I am not a teacher. Teaching was never a part of my plan. In fact, towards the end of my junior year of high school when there was pressure to figure out what I wanted to study, teaching was among the top ten things I never wanted to do. I took many surveys and quizzes that were supposed to help you narrow down the possibilities and every time without fail, the result was always teacher. Despite this evidence I still came to the conclusion that teaching was not for me. At the time, I was helping out in a second grade Sunday School class. I enjoyed working with the kids as long as I didn’t have to be the one to teach them. Then one day the teacher had to step out of the room in the middle of the lesson. On the way out the door she handed me the lesson plan. I remember looking out at the children sitting in the desks in front of me. I looked down at the lesson plan that I held in my shaking hand. I hated talking in front of groups, but it looked like I had no choice. I took a deep breath and then I taught. Before I knew it the lesson plan was no longer in my hand and I was just following the flow of classroom discussion. Everything about that moment felt natural. I knew, then and there, that teaching was one of my gifts. Since then I have been a teacher. I was a Sunday School teacher for the remainder of high school, then I went to college to study teaching. In the process it became a huge part of who I was. Everything I did revolved around teaching from collecting books for my future classrooms to my Pinterest boards full of ideas.
This month, as the new school year starts back home, we are literally living at a rural school outside of Quelimane, Mozambique. Unfortunately, I have not been able to spend much time in the classrooms. Nonetheless, being this close to the classroom has made me realize how much I need to grieve the loss of this school year. When I left for The Race teaching was the hardest things that I had to walk away from, but I knew that God was calling me away from it on purpose. One of my biggest fears coming on the race was that God would call me out of teaching. That teaching would be something I would have to surrender forever. Since starting The Race, God has been showing me a lot about my identity, and I have realized that teaching has become too much of my identity. I have put “being a teacher” above my identity as God’s daughter. I know now that God has asked me to sacrifice teaching for this period of time. It is something I have had to submit to him – lay it down at his feet in order to seek him with all my heart.

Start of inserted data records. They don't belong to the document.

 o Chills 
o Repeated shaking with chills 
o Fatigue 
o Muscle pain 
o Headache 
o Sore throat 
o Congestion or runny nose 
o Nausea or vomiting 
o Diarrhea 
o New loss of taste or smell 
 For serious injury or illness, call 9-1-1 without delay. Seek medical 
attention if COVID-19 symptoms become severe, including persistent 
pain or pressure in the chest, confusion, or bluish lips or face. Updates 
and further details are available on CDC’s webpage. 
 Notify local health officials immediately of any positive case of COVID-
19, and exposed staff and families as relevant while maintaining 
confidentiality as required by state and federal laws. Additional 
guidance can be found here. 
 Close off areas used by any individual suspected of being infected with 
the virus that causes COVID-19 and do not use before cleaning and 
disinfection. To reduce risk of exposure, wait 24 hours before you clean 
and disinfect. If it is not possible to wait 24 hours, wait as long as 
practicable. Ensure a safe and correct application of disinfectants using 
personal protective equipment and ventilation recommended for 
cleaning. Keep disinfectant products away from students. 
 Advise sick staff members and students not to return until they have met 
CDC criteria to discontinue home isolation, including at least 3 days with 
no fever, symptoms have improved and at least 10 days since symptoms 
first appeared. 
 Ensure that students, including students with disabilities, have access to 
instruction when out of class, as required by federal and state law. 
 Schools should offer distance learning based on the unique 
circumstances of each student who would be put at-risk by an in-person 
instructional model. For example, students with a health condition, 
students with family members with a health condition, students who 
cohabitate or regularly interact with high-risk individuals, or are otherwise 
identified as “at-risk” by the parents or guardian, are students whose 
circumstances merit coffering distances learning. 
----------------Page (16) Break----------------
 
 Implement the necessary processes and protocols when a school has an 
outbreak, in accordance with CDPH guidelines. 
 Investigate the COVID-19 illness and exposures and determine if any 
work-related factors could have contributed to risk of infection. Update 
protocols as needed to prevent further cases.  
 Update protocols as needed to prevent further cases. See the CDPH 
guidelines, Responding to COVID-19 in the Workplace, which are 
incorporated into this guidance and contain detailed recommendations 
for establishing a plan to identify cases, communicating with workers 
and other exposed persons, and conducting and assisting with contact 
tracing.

At the end of Month Two someone on the squad wrote me a letter that said, “be”. I was very confused at the time. What on earth could this single, two letter word mean? However, now I know that this is my time to just simply be. Be what he created me to be. Yes, he has gifted me with talents, but first and foremost he has called me to be His. I am not a teacher. I am someone who has been given the gift of teaching, but that is not my identity. He created me to be His daughter. I can rest in the assurance that I will get to go back to teaching one day. That the gifts He gave me will not go to waste, but that when I go back things will be different. I will be rooted and established in His love and because of this I will be able to give His love, grace, forgiveness, compassion, etc. to others. People will notice that something is different and I will stand out. Not because of me, but because of Christ who is at work within me.